Before we get started, here are few things I noticed while flicking through all those photos:
--The quality of digital cameras has increased dramatically since 2001! (g) Those first few photos are so tiny and grainy!
--There were periods where I took hardly any photos at all. Photos from a distance, showing the whole landscape, seemed especially rare, some years.
--It took a while for the yard to show any serious improvement (as far as planting/landscaping/weeding goes), but pictures from the last two or three years show major strides. This is probably mostly a reflection of an increased level of interest in gardening-- and the amount of time spent outside actually working on the tedious parts of up-keep.
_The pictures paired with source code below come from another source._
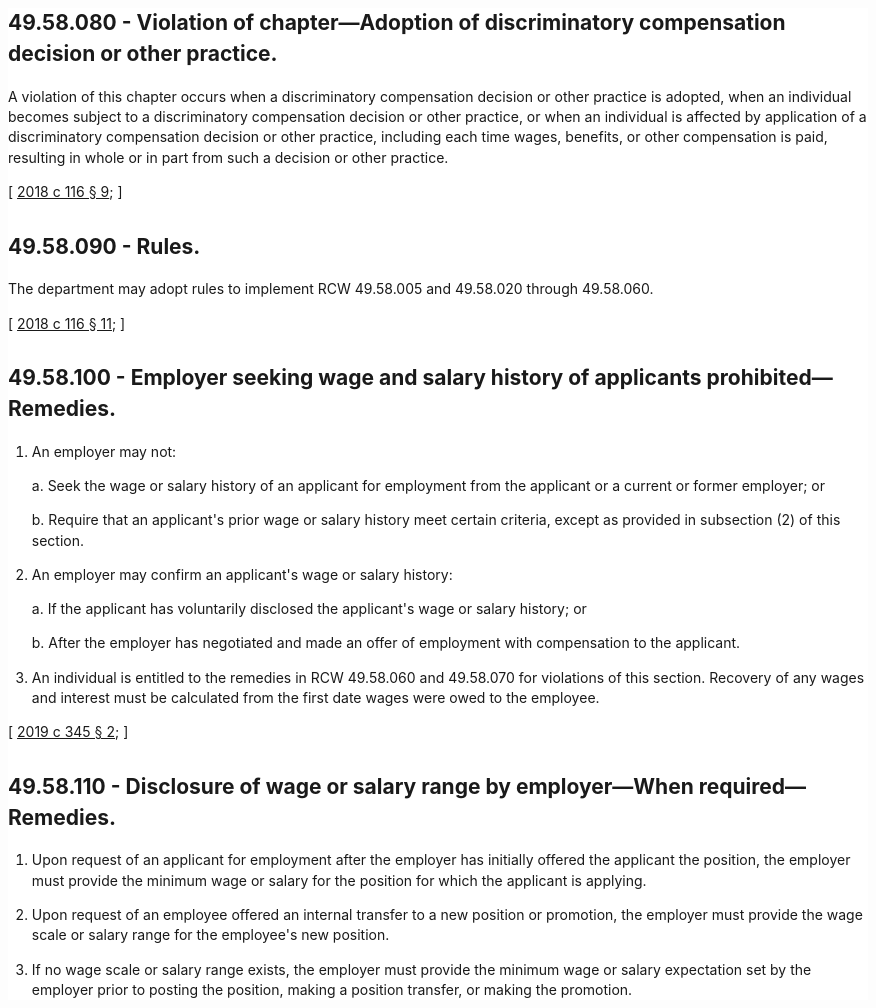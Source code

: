 ## 49.58.080 - Violation of chapter—Adoption of discriminatory compensation decision or other practice.
A violation of this chapter occurs when a discriminatory compensation decision or other practice is adopted, when an individual becomes subject to a discriminatory compensation decision or other practice, or when an individual is affected by application of a discriminatory compensation decision or other practice, including each time wages, benefits, or other compensation is paid, resulting in whole or in part from such a decision or other practice.

\[ [2018 c 116 § 9](http://lawfilesext.leg.wa.gov/biennium/2017-18/Pdf/Bills/Session%20Laws/House/1506-S2.SL.pdf?cite=2018%20c%20116%20§%209); \]

## 49.58.090 - Rules.
The department may adopt rules to implement RCW 49.58.005 and 49.58.020 through 49.58.060.

\[ [2018 c 116 § 11](http://lawfilesext.leg.wa.gov/biennium/2017-18/Pdf/Bills/Session%20Laws/House/1506-S2.SL.pdf?cite=2018%20c%20116%20§%2011); \]

## 49.58.100 - Employer seeking wage and salary history of applicants prohibited—Remedies.
1. An employer may not:

    a.  Seek the wage or salary history of an applicant for employment from the applicant or a current or former employer; or

    b.  Require that an applicant's prior wage or salary history meet certain criteria, except as provided in subsection (2) of this section.

2. An employer may confirm an applicant's wage or salary history:

    a.  If the applicant has voluntarily disclosed the applicant's wage or salary history; or

    b.  After the employer has negotiated and made an offer of employment with compensation to the applicant.

3. An individual is entitled to the remedies in RCW 49.58.060 and 49.58.070 for violations of this section. Recovery of any wages and interest must be calculated from the first date wages were owed to the employee.

\[ [2019 c 345 § 2](http://lawfilesext.leg.wa.gov/biennium/2019-20/Pdf/Bills/Session%20Laws/House/1696-S.SL.pdf?cite=2019%20c%20345%20§%202); \]

## 49.58.110 - Disclosure of wage or salary range by employer—When required—Remedies.
1. Upon request of an applicant for employment after the employer has initially offered the applicant the position, the employer must provide the minimum wage or salary for the position for which the applicant is applying.

2. Upon request of an employee offered an internal transfer to a new position or promotion, the employer must provide the wage scale or salary range for the employee's new position.

3. If no wage scale or salary range exists, the employer must provide the minimum wage or salary expectation set by the employer prior to posting the position, making a position transfer, or making the promotion.
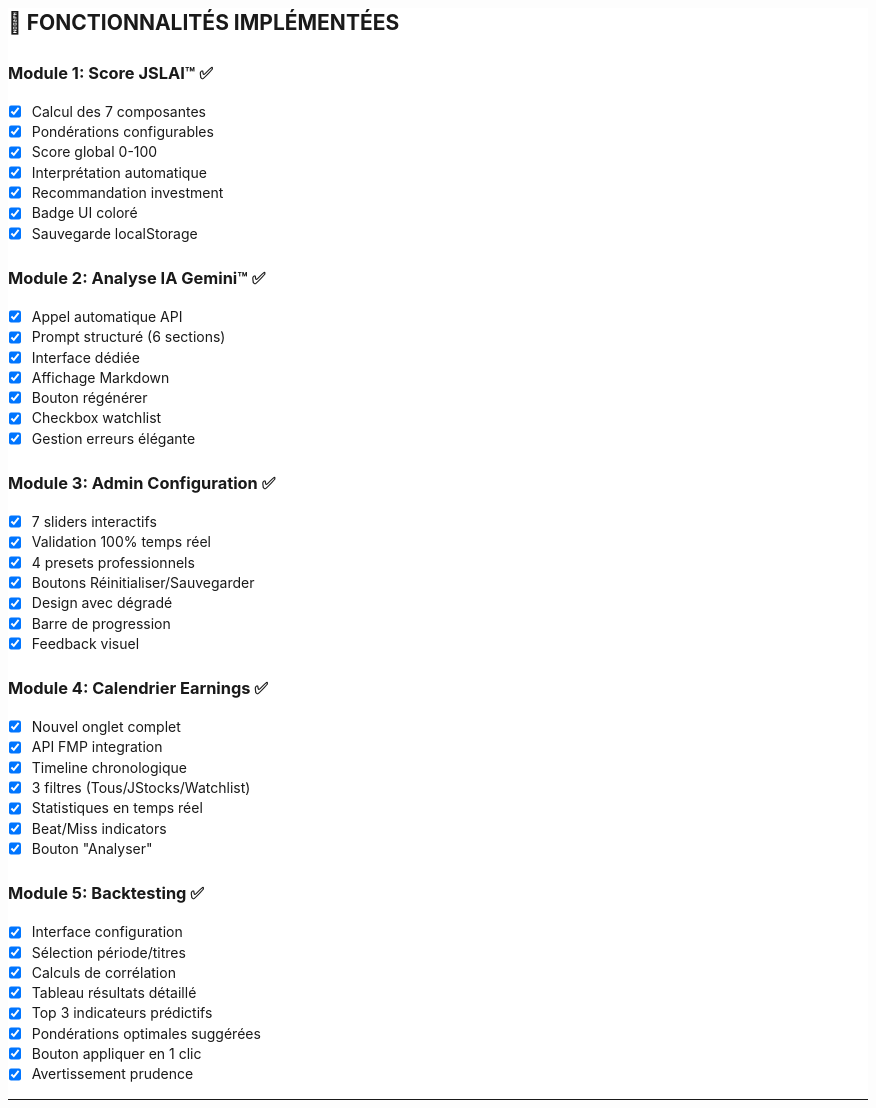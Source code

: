 
## 🚀 FONCTIONNALITÉS IMPLÉMENTÉES

### Module 1: Score JSLAI™ ✅
- [x] Calcul des 7 composantes
- [x] Pondérations configurables
- [x] Score global 0-100
- [x] Interprétation automatique
- [x] Recommandation investment
- [x] Badge UI coloré
- [x] Sauvegarde localStorage

### Module 2: Analyse IA Gemini™ ✅
- [x] Appel automatique API
- [x] Prompt structuré (6 sections)
- [x] Interface dédiée
- [x] Affichage Markdown
- [x] Bouton régénérer
- [x] Checkbox watchlist
- [x] Gestion erreurs élégante

### Module 3: Admin Configuration ✅
- [x] 7 sliders interactifs
- [x] Validation 100% temps réel
- [x] 4 presets professionnels
- [x] Boutons Réinitialiser/Sauvegarder
- [x] Design avec dégradé
- [x] Barre de progression
- [x] Feedback visuel

### Module 4: Calendrier Earnings ✅
- [x] Nouvel onglet complet
- [x] API FMP integration
- [x] Timeline chronologique
- [x] 3 filtres (Tous/JStocks/Watchlist)
- [x] Statistiques en temps réel
- [x] Beat/Miss indicators
- [x] Bouton "Analyser"

### Module 5: Backtesting ✅
- [x] Interface configuration
- [x] Sélection période/titres
- [x] Calculs de corrélation
- [x] Tableau résultats détaillé
- [x] Top 3 indicateurs prédictifs
- [x] Pondérations optimales suggérées
- [x] Bouton appliquer en 1 clic
- [x] Avertissement prudence

---
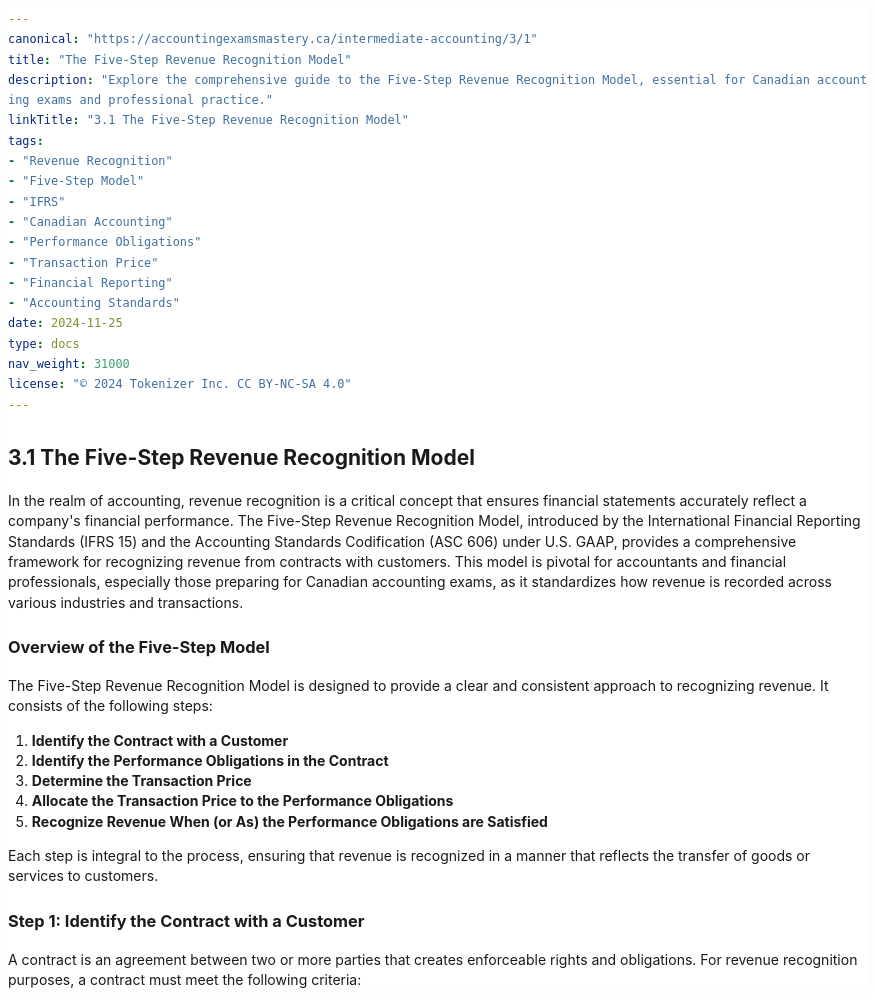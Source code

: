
 ```yaml
---
canonical: "https://accountingexamsmastery.ca/intermediate-accounting/3/1"
title: "The Five-Step Revenue Recognition Model"
description: "Explore the comprehensive guide to the Five-Step Revenue Recognition Model, essential for Canadian accounting exams and professional practice."
linkTitle: "3.1 The Five-Step Revenue Recognition Model"
tags:
- "Revenue Recognition"
- "Five-Step Model"
- "IFRS"
- "Canadian Accounting"
- "Performance Obligations"
- "Transaction Price"
- "Financial Reporting"
- "Accounting Standards"
date: 2024-11-25
type: docs
nav_weight: 31000
license: "© 2024 Tokenizer Inc. CC BY-NC-SA 4.0"
---
```


## 3.1 The Five-Step Revenue Recognition Model

In the realm of accounting, revenue recognition is a critical concept that ensures financial statements accurately reflect a company's financial performance. The Five-Step Revenue Recognition Model, introduced by the International Financial Reporting Standards (IFRS 15) and the Accounting Standards Codification (ASC 606) under U.S. GAAP, provides a comprehensive framework for recognizing revenue from contracts with customers. This model is pivotal for accountants and financial professionals, especially those preparing for Canadian accounting exams, as it standardizes how revenue is recorded across various industries and transactions.

### Overview of the Five-Step Model

The Five-Step Revenue Recognition Model is designed to provide a clear and consistent approach to recognizing revenue. It consists of the following steps:

1. **Identify the Contract with a Customer**
2. **Identify the Performance Obligations in the Contract**
3. **Determine the Transaction Price**
4. **Allocate the Transaction Price to the Performance Obligations**
5. **Recognize Revenue When (or As) the Performance Obligations are Satisfied**

Each step is integral to the process, ensuring that revenue is recognized in a manner that reflects the transfer of goods or services to customers.

### Step 1: Identify the Contract with a Customer

A contract is an agreement between two or more parties that creates enforceable rights and obligations. For revenue recognition purposes, a contract must meet the following criteria:
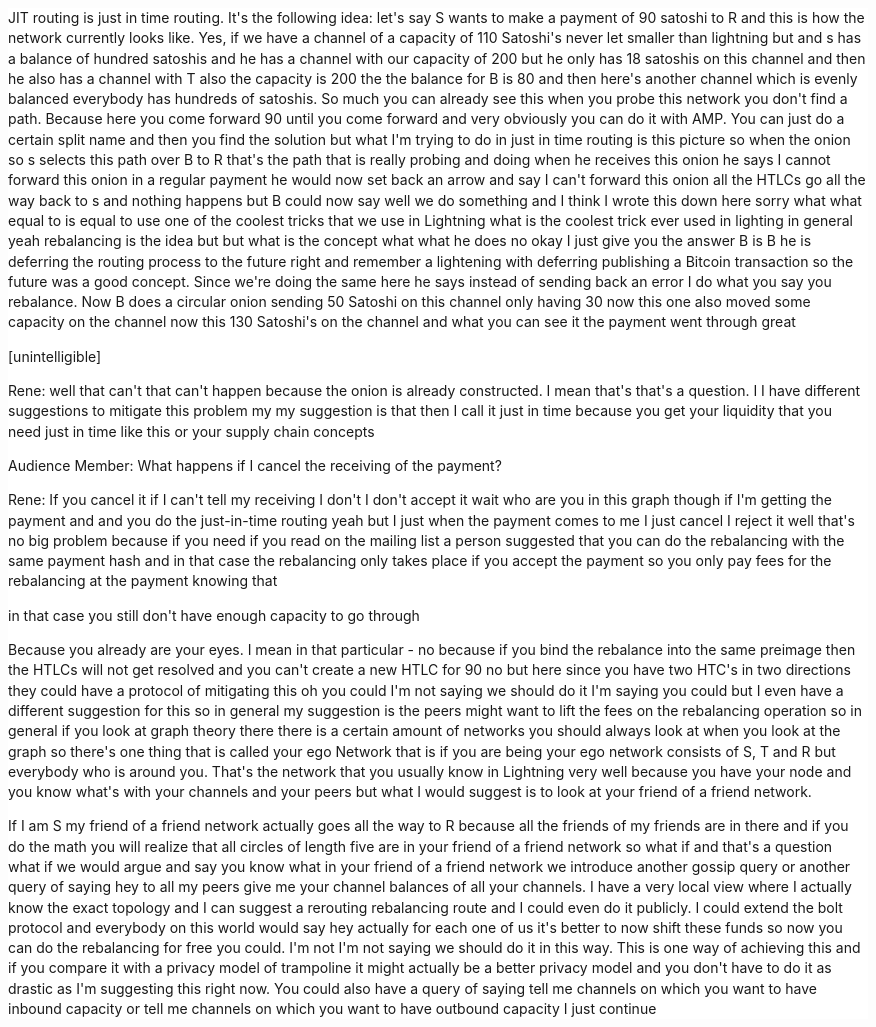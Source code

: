 
JIT routing is just in time routing. It's the following idea: let's say S wants to make a payment of 90 satoshi to R and this is how the network currently looks like. Yes, if we have a channel of a capacity of 110 Satoshi's never let smaller than lightning but and s has a balance of hundred satoshis and he has a channel with our capacity of 200 but he only has 18 satoshis on this channel and then he also has a channel with T also the capacity is 200 the the balance for B is 80 and then here's another channel which is evenly balanced everybody has hundreds of satoshis. So much you can already see this when you probe this network you don't find a path. Because here you come forward 90 until you come forward and very obviously you can do it with AMP. You can just do a certain split name and then you find the solution but what I'm trying to do in just in time routing is this picture so when the onion so s selects this path over B to R that's the path that is really probing and doing when he receives this onion he says I cannot forward this onion in a regular payment he would now set back an arrow and say I can't forward this onion all the HTLCs go all the way back to s and nothing happens but B could now say well we do something and I think I wrote this down here sorry what what equal to is equal to use one of the coolest tricks that we use in Lightning what is the coolest trick ever used in lighting in general yeah rebalancing is the idea but but what is the concept what what he does no okay I just give you the answer B is B he is deferring the routing process to the future right and remember a lightening with deferring publishing a Bitcoin transaction so the future was a good concept. Since we're doing the same here he says instead of sending back an error I do what you say you rebalance. Now B does a circular onion sending 50 Satoshi on this channel only having 30 now this one also moved some capacity on the channel now this 130 Satoshi's on the channel and what you can see it the payment went through great

[unintelligible]

Rene: well that can't that can't happen because the onion is already constructed. I mean that's that's a question. I I have different suggestions to mitigate this problem my my suggestion is that then I call it just in time because you get your liquidity that you need just in time like this or your supply chain concepts

Audience Member: What happens if I cancel the receiving of the payment?

Rene: If you cancel it if I can't tell my receiving I don't I don't accept it wait who are you in this graph though if I'm getting the payment and and you do the just-in-time routing yeah but I just when the payment comes to me I just cancel I reject it well that's no big problem because if you need if you read on the mailing list a person suggested that you can do the rebalancing with the same payment hash and in that case the rebalancing only takes place if you accept the payment so you only pay fees for the rebalancing at the payment knowing that

in that case you still don't have enough capacity to go through

Because you already are your eyes. I mean in that particular - no because if you bind the rebalance into the same preimage then the HTLCs will not get resolved and you can't create a new HTLC for 90 no but here since you have two HTC's in two directions they could have a protocol of mitigating this oh you could I'm not saying we should do it I'm saying you could but I even have a different suggestion for this so in general my suggestion is the peers might want to lift the fees on the rebalancing operation so in general if you look at graph theory there there is a certain amount of networks you should always look at when you look at the graph so there's one thing that is called your ego Network that is if you are being your ego network consists of S, T and R but everybody who is around you. That's the network that you usually know in Lightning very well because you have your node and you know what's with your channels and your peers but what I would suggest is to look at your friend of a friend network.

If I am S my friend of a friend network actually goes all the way to R because all the friends of my friends are in there and if you do the math you will realize that all circles of length five are in your friend of a friend network so what if and that's a question what if we would argue and say you know what in your friend of a friend network we introduce another gossip query or another query of saying hey to all my peers give me your channel balances of all your channels. I have a very local view where I actually know the exact topology and I can suggest a rerouting rebalancing route and I could even do it publicly. I could extend the bolt protocol and everybody on this world would say hey actually for each one of us it's better to now shift these funds so now you can do the rebalancing for free you could. I'm not I'm not saying we should do it in this way. This is one way of achieving this and if you compare it with a privacy model of trampoline it might actually be a better privacy model and you don't have to do it as drastic as I'm suggesting this right now. You could also have a query of saying tell me channels on which you want to have inbound capacity or tell me channels on which you want to have outbound capacity I just continue
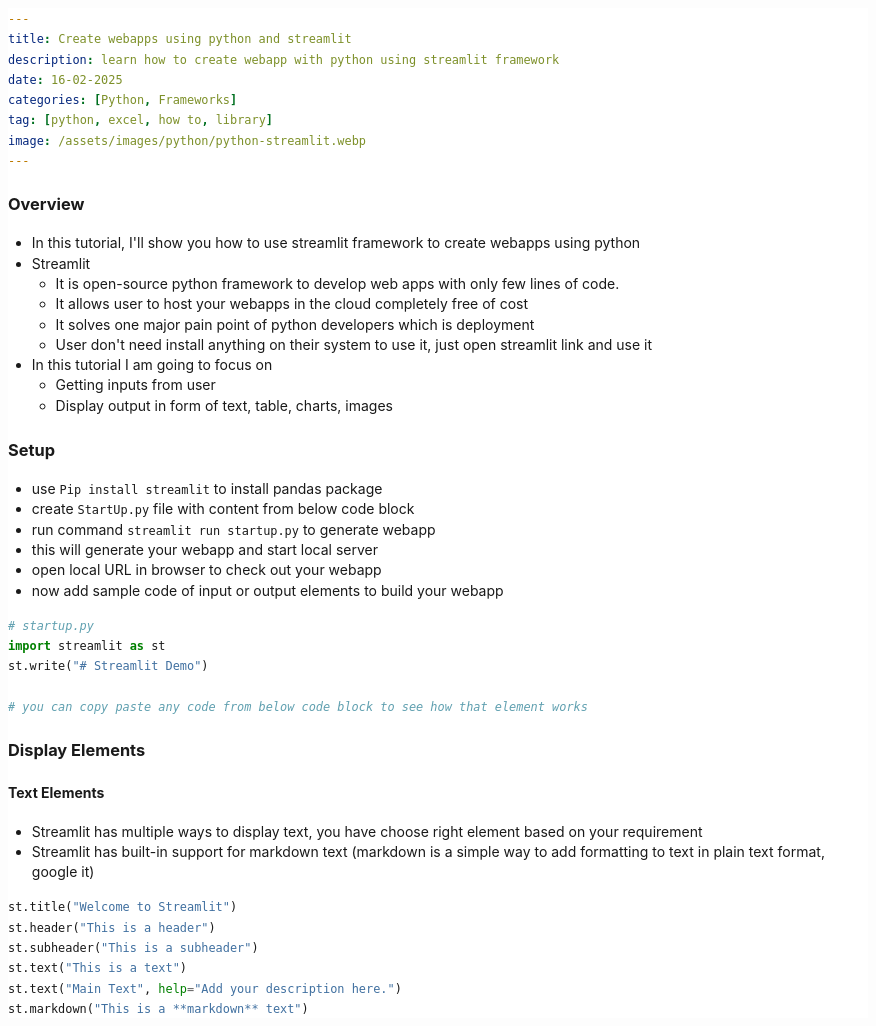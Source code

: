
 ```yaml
---
title: Create webapps using python and streamlit 
description: learn how to create webapp with python using streamlit framework
date: 16-02-2025
categories: [Python, Frameworks]
tag: [python, excel, how to, library]
image: /assets/images/python/python-streamlit.webp
---
```


### Overview
- In this tutorial, I'll show you how to use streamlit framework  to create webapps using python
- Streamlit 
  - It is open-source python framework to develop web apps with only few lines of code.
  - It allows user to host your webapps in the cloud completely free of cost
  - It solves one major pain point of python developers which is deployment
  - User don't need install anything on their system to use it, just open streamlit link and use it
- In this tutorial I am going to focus on
  - Getting inputs from user
  - Display output in form of text, table, charts, images

### Setup
- use `Pip install streamlit` to install pandas package
- create `StartUp.py` file with content from below code block
- run command `streamlit run startup.py` to generate webapp
- this will generate your webapp and start local server 
- open local URL in browser to check out your webapp
- now add sample code of input or output elements to build your webapp

```python
# startup.py
import streamlit as st
st.write("# Streamlit Demo") 

# you can copy paste any code from below code block to see how that element works
```

### Display Elements

#### Text Elements
- Streamlit has multiple ways to display text, you have choose right element based on your requirement
- Streamlit has built-in support for markdown text (markdown is a simple way to add formatting to text in plain text format, google it)

```python
st.title("Welcome to Streamlit")
st.header("This is a header")
st.subheader("This is a subheader")
st.text("This is a text")
st.text("Main Text", help="Add your description here.")
st.markdown("This is a **markdown** text")
```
However, I think I've learned a lot in the past few years, too. There are things in some of the older photos that I know went right over my head, back then.
- - - - - - -
The land we live on was pasture (I believe) for a while. (I know that there was a fenced pasture on part of my grandparents' land, but I'm not sure if it extended all the way over here.) Then my maternal grandparents planted it in pine trees. When my husband and I got engaged, my grandparents offered to deed us a plot of land to build and live on, from their acreage here. From the area offered, we selected a section fairly far off the main road, but connected to it by an existing easement already in use by a neighbor.
My grandparents had many of the pines on our chosen plot cleared to make room for building.
Here's a photo soon after that clearing, in April 2001.
The wedding was in July of that year, and Donald--my husband-- wasn't in the photo, because he hadn't yet made the final move from Sweden. (I think... Though I don't recall who took the photo...) From left: my maternal grandparents, my mother, one of my aunts (in back), my youngest sister, and me, with one of my cousins in the front.
We lived in a mobile home (which was older than I was!) for a couple of years, to give us time to plan and save up for a house. In the second half of 2003, we were ready to build. We'd had to bring in a lot of dirt to put in a septic system for the trailer, and now we had to bring in more for the house.
Here's another photo taken at the same time, from beside the trailer. See that scrawny little tree there? That's the bald cypress that's still growing in front of the garage and gravel parking area.
Here's one with the dirt smoothed out...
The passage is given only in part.